Simon Lermen 13 Dec 2024 18:46 UTC
1 point
0
Thanks for the comment, I am going to answer this a bit brief.
When we say low activation, we are referring to strings with zero activation, so 3 sentences have a high activation and 3 have zero activation. These should be negative examples, though I may want to really make sure in the code the activation is always zero. we could also add some mid activation samples for more precise work here. If all sentences were positive there would be an easy way to hack this by always simulating a high activation.
Sentences are presented in batches, both during labeling and simulation.
When simulating, the simulating agent uses function calling to write down a guessed activation for each sentence.
We mainly use activations per sentence for simplicity, making the task easier for the ai, I’d imagine we would need the agent to write down a list of values for each token in a sentence. Maybe the more powerful llama 3.3 70b is capable of this, but I would have to think of how to present this in a non-confusing way to the agent.

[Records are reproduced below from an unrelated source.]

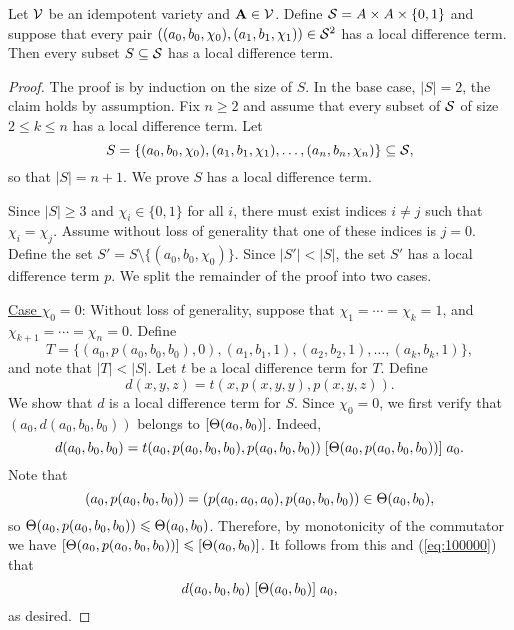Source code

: \begin{thm} %
  \label{thm:local-diff-terms}
  Let $\mathcal{V}$ be an idempotent variety and
  $\mathbf{A} \in \mathcal{V}$. Define
  $\mathcal{S}= A \times A \times \{0,1\}$
  and suppose that every pair
  $((a_0, b_0, \chi_0), (a_1, b_1, \chi_1)) \in \mathcal{S}^2$
  has a local difference term.
  Then every subset $S \subseteq \mathcal{S}$
  has a local difference term.
\end{thm}
\begin{proof}
The proof is by induction on the size of $S$.  In the base case, $|S| = 2$,
the claim holds by assumption.
Fix $n\geq 2$ and assume that every subset of $\mathcal{S}$ of size $2\leq k \leq n$ has a local
difference term. Let
\[
S = \{(a_0, b_0, \chi_0), (a_1, b_1, \chi_1), \dots, (a_{n}, b_{n},\chi_{n})\} \subseteq \mathcal{S},\]
so that $|S| = n+1$.  We prove $S$ has a local difference term.

Since $|S| \geq 3$ and $\chi_i \in \{0,1\}$ for all $i$, there must exist
indices $i\neq j$ such that $\chi_i = \chi_j$. Assume without loss of generality
that one of these indices is $j=0$.  Define
the set
$S' = S \setminus \{(a_0, b_0, \chi_0)\}$.
Since $|S'| < |S|$, the set $S'$ has a local difference term $p$.
We split the remainder of the proof into two cases.

\medskip

\noindent \underline{Case $\chi_0 = 0$}:
Without loss of generality, suppose that $\chi_1 = %
\cdots =\chi_k = 1$,
and $\chi_{k+1} %
= \cdots = \chi_{n} = 0$. Define %
\[T = \{(a_0, p(a_0, b_0, b_0), 0),
(a_1, b_1, 1), (a_2, b_2, 1), 
\dots, (a_k, b_k, 1)\},\] and 
note that $|T| < |S|$.
Let $t$ be a local difference term for $T$.
Define
\[
d(x,y,z) = t(x, p(x,y,y), p(x,y,z)).
\]
We show that $d$ is a local difference term for $S$.
Since $\chi_0 =0$, we first verify that
$(a_0, d(a_0,b_0,b_0))$ belongs to $[\Theta(a_0,b_0)]$.
Indeed,
\begin{equation}
    \label{eq:100000}
  d(a_0,b_0,b_0) =
  t(a_0, p(a_0,b_0,b_0), p(a_0,b_0,b_0))\Comr{\Cg(a_0, p(a_0,b_0,b_0))} a_0.
\end{equation}
Note that
\[(a_0, p(a_0,b_0,b_0)) = (p(a_0,a_0,a_0), p(a_0,b_0,b_0)) \in \Theta(a_0, b_0),\]
so $\Theta(a_0, p(a_0,b_0,b_0))\leqslant \Theta(a_0,b_0)$. Therefore,
by monotonicity of the commutator we have
$[\Theta(a_0, p(a_0,b_0,b_0))] \leqslant [\Theta(a_0,b_0)]$.
It follows from this and (\ref{eq:100000}) that
\[d(a_0,b_0,b_0)\mathrel{[\Theta(a_0,b_0)]} a_0,\]
as desired.


\end{proof}
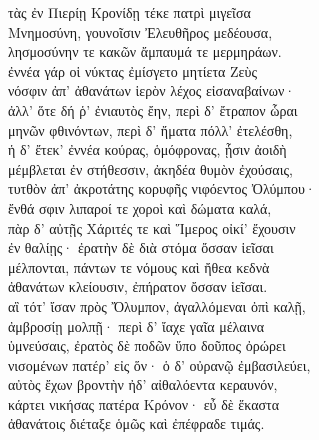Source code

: \begin{pages}
\begin{Leftside}
\quad{}τὰς ἐν Πιερίῃ Κρονίδῃ τέκε πατρὶ μιγεῖσα\\
Μνημοσύνη, γουνοῖσιν Ἐλευθῆρος μεδέουσα,\\
λησμοσύνην τε κακῶν ἄμπαυμά τε μερμηράων. \\
ἐννέα γάρ οἱ νύκτας ἐμίσγετο μητίετα Ζεὺς\\
νόσφιν ἀπ' ἀθανάτων ἱερὸν λέχος εἰσαναβαίνων·\\
ἀλλ' ὅτε δή ῥ' ἐνιαυτὸς ἔην, περὶ δ' ἔτραπον ὧραι\\
μηνῶν φθινόντων, περὶ δ' ἤματα πόλλ' ἐτελέσθη,\\
ἡ δ' ἔτεκ' ἐννέα κούρας, ὁμόφρονας, ᾗσιν ἀοιδὴ  \\
μέμβλεται ἐν στήθεσσιν, ἀκηδέα θυμὸν ἐχούσαις,\\
τυτθὸν ἀπ' ἀκροτάτης κορυφῆς νιφόεντος Ὀλύμπου·\\
ἔνθά σφιν λιπαροί τε χοροὶ καὶ δώματα καλά,\\
πὰρ δ' αὐτῇς Χάριτές τε καὶ Ἵμερος οἰκί' ἔχουσιν\\
ἐν θαλίῃς· ἐρατὴν δὲ διὰ στόμα ὄσσαν ἱεῖσαι  \\
μέλπονται, πάντων τε νόμους καὶ ἤθεα κεδνὰ \\
ἀθανάτων κλείουσιν, ἐπήρατον ὄσσαν ἱεῖσαι.\\
αἳ τότ' ἴσαν πρὸς Ὄλυμπον, ἀγαλλόμεναι ὀπὶ καλῇ, \\
ἀμβροσίῃ μολπῇ· περὶ δ' ἴαχε γαῖα μέλαινα \\
ὑμνεύσαις, ἐρατὸς δὲ ποδῶν ὕπο δοῦπος ὀρώρει \\
νισομένων πατέρ' εἰς ὅν· ὁ δ' οὐρανῷ ἐμβασιλεύει, \\
αὐτὸς ἔχων βροντὴν ἠδ' αἰθαλόεντα κεραυνόν,\\
κάρτει νικήσας πατέρα Κρόνον· εὖ δὲ ἕκαστα \\
ἀθανάτοις διέταξε ὁμῶς καὶ ἐπέφραδε τιμάς.\\


\end{Leftside}
\end{pages}
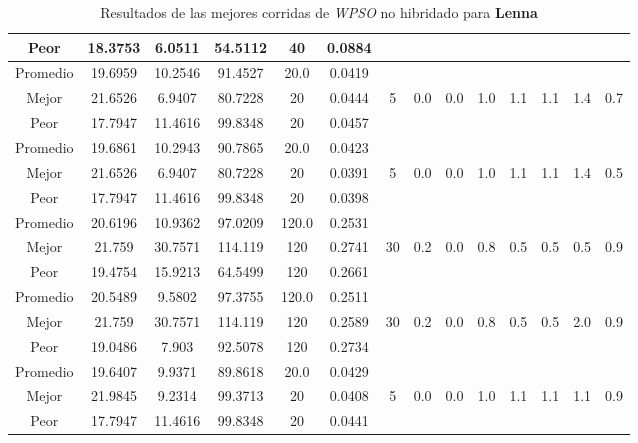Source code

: \begin{table}[h!]
\begin{center}
\begin{tabular}{|c|c|c|c|c|c|c|c|c|c|c|c|c|c|}
            \cline{1-6}
            Peor & 18.3753 & 6.0511  & 54.5112 & 40 & 0.0884 &  &  &  &  &  &  &  & \\
        \hline
        \hline
            Promedio  & 19.6959 & 10.2546 & 91.4527 & 20.0 & 0.0419 &  &  &  &  &  &  &  & \\
            \cline{1-6}
            Mejor & 21.6526 & 6.9407  & 80.7228 & 20 & 0.0444 & 5 & 0.0 & 0.0 & 1.0 & 1.1 & 1.1 & 1.4 & 0.7\\
            \cline{1-6}
            Peor & 17.7947 & 11.4616  & 99.8348 & 20 & 0.0457 &  &  &  &  &  &  &  & \\
        \hline
        \hline
            Promedio  & 19.6861 & 10.2943 & 90.7865 & 20.0 & 0.0423 &  &  &  &  &  &  &  & \\
            \cline{1-6}
            Mejor & 21.6526 & 6.9407  & 80.7228 & 20 & 0.0391 & 5 & 0.0 & 0.0 & 1.0 & 1.1 & 1.1 & 1.4 & 0.5\\
            \cline{1-6}
            Peor & 17.7947 & 11.4616  & 99.8348 & 20 & 0.0398 &  &  &  &  &  &  &  & \\
        \hline
        \hline
            Promedio  & 20.6196 & 10.9362 & 97.0209 & 120.0 & 0.2531 &  &  &  &  &  &  &  & \\
            \cline{1-6}
            Mejor & 21.759 & 30.7571  & 114.119 & 120 & 0.2741 & 30 & 0.2 & 0.0 & 0.8 & 0.5 & 0.5 & 0.5 & 0.9\\
            \cline{1-6}
            Peor & 19.4754 & 15.9213  & 64.5499 & 120 & 0.2661 &  &  &  &  &  &  &  & \\
        \hline
        \hline
            Promedio  & 20.5489 & 9.5802 & 97.3755 & 120.0 & 0.2511 &  &  &  &  &  &  &  & \\
            \cline{1-6}
            Mejor & 21.759 & 30.7571  & 114.119 & 120 & 0.2589 & 30 & 0.2 & 0.0 & 0.8 & 0.5 & 0.5 & 2.0 & 0.9\\
            \cline{1-6}
            Peor & 19.0486 & 7.903  & 92.5078 & 120 & 0.2734 &  &  &  &  &  &  &  & \\
        \hline
        \hline
            Promedio  & 19.6407 & 9.9371 & 89.8618 & 20.0 & 0.0429 &  &  &  &  &  &  &  & \\
            \cline{1-6}
            Mejor & 21.9845 & 9.2314  & 99.3713 & 20 & 0.0408 & 5 & 0.0 & 0.0 & 1.0 & 1.1 & 1.1 & 1.1 & 0.9\\
            \cline{1-6}
            Peor & 17.7947 & 11.4616  & 99.8348 & 20 & 0.0441 &  &  &  &  &  &  &  & \\
        \hline
        \end{tabular}
        \caption{Resultados de las mejores corridas de \emph{WPSO} no hibridado para {\bf Lenna}}
        \label{tb:tablewpsoalgimg}
    \end{center}
\end{table}


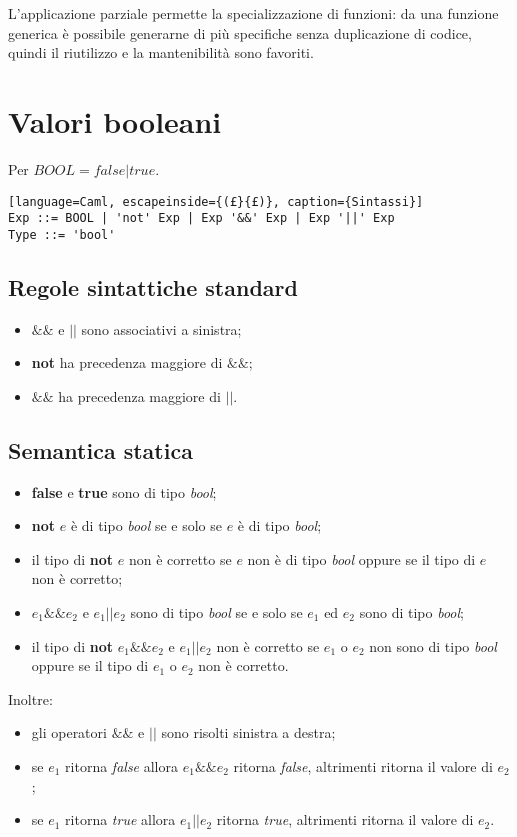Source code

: L'applicazione parziale permette la specializzazione di funzioni: da una
funzione generica è possibile generarne di più specifiche senza
duplicazione di codice, quindi il riutilizzo e la mantenibilità sono
favoriti.

\section{Valori booleani}
Per $BOOL=false|true$.
\begin{lstlisting}[language=Caml, escapeinside={(£}{£)}, caption={Sintassi}]
Exp ::= BOOL | 'not' Exp | Exp '&&' Exp | Exp '||' Exp
Type ::= 'bool'
\end{lstlisting}

\subsection{Regole sintattiche standard}
\begin{itemize}
  \item $\&\&$ e $||$ sono associativi a sinistra;
  \item \textbf{not} ha precedenza maggiore di $\&\&$;
  \item $\&\&$ ha precedenza maggiore di $||$.
\end{itemize}

\subsection{Semantica statica}
\begin{itemize}
  \item \textbf{false} e \textbf{true} sono di tipo \emph{bool};
  \item \textbf{not} $e$ è di tipo \emph{bool} se e solo se $e$ è di tipo
    \emph{bool};
  \item il tipo di \textbf{not} $e$ non è corretto se $e$ non è di tipo
    \emph{bool} oppure se il tipo di $e$ non è corretto;
  \item $e_1\&\&e_2$ e $e_1||e_2$ sono di tipo \emph{bool} se e solo se $e_1$
    ed $e_2$ sono di tipo \emph{bool};
  \item il tipo di \textbf{not} $e_1\&\&e_2$ e $e_1||e_2$ non è corretto se
    $e_1$ o $e_2$ non sono di tipo \emph{bool} oppure se il tipo di $e_1$ o
    $e_2$ non è corretto.
\end{itemize}


Inoltre:
\begin{itemize}
  \item gli operatori $\&\&$ e $||$ sono risolti sinistra a destra;
  \item se $e_1$ ritorna \emph{false} allora $e_1\&\&e_2$ ritorna
    \emph{false}, altrimenti ritorna il valore di $e_2$;
  \item se $e_1$ ritorna \emph{true} allora $e_1||e_2$ ritorna \emph{true},
    altrimenti ritorna il valore di $e_2$.
\end{itemize}

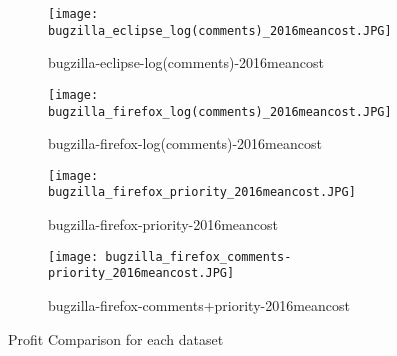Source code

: \begin{figure*}[h]
\begin{subfigure}{\columnwidth}
\texttt{[image: bugzilla\_eclipse\_log(comments)\_2016meancost.JPG]}
\caption{bugzilla-eclipse-log(comments)-2016meancost}
\label{fig:subim1}
\end{subfigure}
\begin{subfigure}{\columnwidth}
\texttt{[image: bugzilla\_firefox\_log(comments)\_2016meancost.JPG]}
\caption{bugzilla-firefox-log(comments)-2016meancost}
\label{fig:subim2}
\end{subfigure}
\begin{subfigure}{\columnwidth}
\texttt{[image: bugzilla\_firefox\_priority\_2016meancost.JPG]}
\caption{bugzilla-firefox-priority-2016meancost}
\label{fig:subim3}
\end{subfigure}
\begin{subfigure}{\columnwidth}
\texttt{[image: bugzilla\_firefox\_comments-priority\_2016meancost.JPG]}
\caption{bugzilla-firefox-comments+priority-2016meancost}
\label{fig:subim4}
\end{subfigure}

\caption{Profit Comparison for each dataset}
\label{fig:DatasetProfit}
\end{figure*}




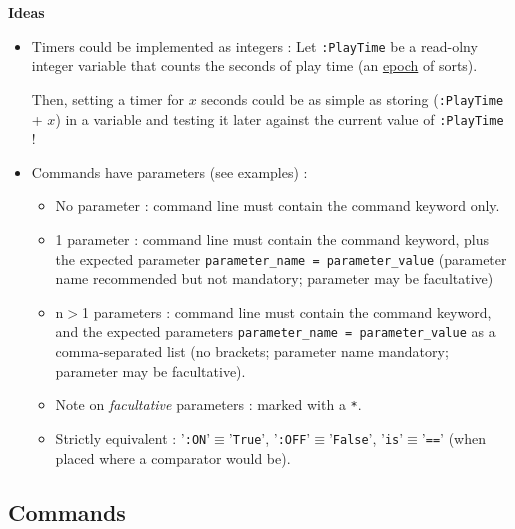 \documentclass[11pt]{article}
\begin{document}
\textbf{Ideas}
\begin{itemize}
	\item Timers could be implemented as integers : Let \verb|:PlayTime| be a read-olny integer variable that counts the seconds of play time (an \href{https://en.wikipedia.org/wiki/Epoch_(computing)}{epoch} of sorts).
	
	Then, setting a timer for $x$ seconds could be as simple as storing (\verb|:PlayTime| + $x$) in a variable and testing it later against the current value of \verb|:PlayTime| !
	
	\item Commands have parameters (see examples) :
	\begin{itemize}
		\item No parameter : command line must contain the command keyword only.
		\item 1 parameter : command line must contain the command keyword, plus the expected parameter \verb|parameter_name = parameter_value| (parameter name recommended but not mandatory; parameter may be facultative)
		\item n$>$1 parameters : command line must contain the command keyword, and the expected parameters \verb|parameter_name = parameter_value| as a comma-separated list (no brackets; parameter name mandatory; parameter may be facultative).
		\item Note on \textit{facultative} parameters : marked with a \verb|*|.
		\item Strictly equivalent : '\verb|:ON|'$\equiv$'\verb|True|', '\verb|:OFF|'$\equiv$'\verb|False|', '\verb|is|'$\equiv$'\verb|==|' (when placed where a comparator would be).
	\end{itemize}
\end{itemize}


\newpage
\subsection{Commands}
\end{document}
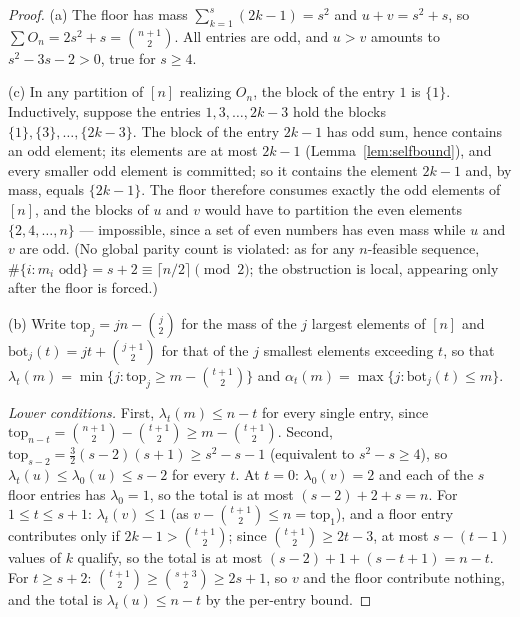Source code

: \documentclass[11pt]{article}
\theoremstyle{definition}
\theoremstyle{remark}
\newcommand{\intv}[1]{[#1]}
\begin{document}
\begin{proof}
(a) The floor has mass $\sum_{k=1}^{s}(2k-1)=s^2$ and $u+v=s^2+s$, so
$\sum O_n=2s^2+s=\binom{n+1}{2}$. All entries are odd, and $u>v$ amounts to
$s^2-3s-2>0$, true for $s\ge4$.

(c) In any partition of $\intv n$ realizing $O_n$, the block of the entry $1$ is
$\{1\}$. Inductively, suppose the entries $1,3,\dots,2k-3$ hold the blocks
$\{1\},\{3\},\dots,\{2k-3\}$. The block of the entry $2k-1$ has odd sum, hence
contains an odd element; its elements are at most $2k-1$ (Lemma~\ref{lem:selfbound}),
and every smaller odd element is committed; so it contains the element $2k-1$ and,
by mass, equals $\{2k-1\}$. The floor therefore consumes exactly the odd elements of
$\intv n$, and the blocks of $u$ and $v$ would have to partition the even elements
$\{2,4,\dots,n\}$ --- impossible, since a set of even numbers has even mass while $u$
and $v$ are odd. (No global parity count is violated: as for any $n$-feasible
sequence, $\#\{i:m_i\text{ odd}\}=s+2\equiv\lceil n/2\rceil\pmod 2$; the obstruction
is local, appearing only after the floor is forced.)

(b) Write $\mathrm{top}_j=jn-\binom{j}{2}$ for the mass of the $j$ largest elements
of $\intv n$ and $\mathrm{bot}_j(t)=jt+\binom{j+1}{2}$ for that of the $j$ smallest
elements exceeding $t$, so that $\lambda_t(m)=\min\{j:\mathrm{top}_j\ge
m-\binom{t+1}{2}\}$ and $\alpha_t(m)=\max\{j:\mathrm{bot}_j(t)\le m\}$.

\emph{Lower conditions.} First, $\lambda_t(m)\le n-t$ for every single entry, since
$\mathrm{top}_{n-t}=\binom{n+1}{2}-\binom{t+1}{2}\ge m-\binom{t+1}{2}$. Second,
$\mathrm{top}_{s-2}=\tfrac32(s-2)(s+1)\ge s^2-s-1$ (equivalent to $s^2-s\ge4$), so
$\lambda_t(u)\le\lambda_0(u)\le s-2$ for every $t$. At $t=0$: $\lambda_0(v)=2$ and
each of the $s$ floor entries has $\lambda_0=1$, so the total is at most
$(s-2)+2+s=n$. For $1\le t\le s+1$: $\lambda_t(v)\le1$ (as
$v-\binom{t+1}{2}\le n=\mathrm{top}_1$), and a floor entry contributes only if
$2k-1>\binom{t+1}{2}$; since $\binom{t+1}{2}\ge2t-3$, at most $s-(t-1)$ values of
$k$ qualify, so the total is at most $(s-2)+1+(s-t+1)=n-t$. For $t\ge s+2$:
$\binom{t+1}{2}\ge\binom{s+3}{2}\ge2s+1$, so $v$ and the floor contribute nothing,
and the total is $\lambda_t(u)\le n-t$ by the per-entry bound.


\end{proof}
\end{document}

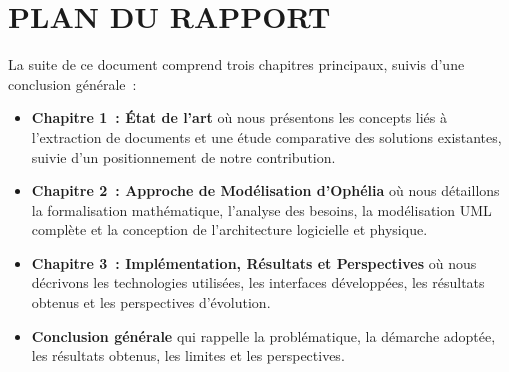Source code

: \section*{\color{darkgray}PLAN DU RAPPORT }
La suite de ce document comprend trois chapitres principaux, suivis d'une conclusion générale~:
\begin{itemize}
\item \textbf{Chapitre 1~: État de l'art} où nous présentons les concepts liés à l'extraction de documents et une étude comparative des solutions existantes, suivie d'un positionnement de notre contribution.

\item \textbf{Chapitre 2~: Approche de Modélisation d'Ophélia} où nous détaillons la formalisation mathématique, l'analyse des besoins, la modélisation UML complète et la conception de l'architecture logicielle et physique.

\item \textbf{Chapitre 3~: Implémentation, Résultats et Perspectives} où nous décrivons les technologies utilisées, les interfaces développées, les résultats obtenus et les perspectives d'évolution.

\item \textbf{Conclusion générale} qui rappelle la problématique, la démarche adoptée, les résultats obtenus, les limites et les perspectives.
\end{itemize}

Having a baseline is good and would verify our back of the envelope estimation.
I think there is somewhat of a flaw with our approach, but this might extend to bills algorithm in general. Let’s say we apply some optimization pressure to the simulating agent to get really good scores, an alternative method to solve this is to catch up on common themes, since we are oversampling text that triggers the latent. let’s say the latent is about japan, the agent may notice that there are a lot of mentions of japan and deduce the latent must be on japan even without any explanation label. this could be somewhat reduced if we only show the agent small pieces of text in its context and don’t present all sentences in a single batch.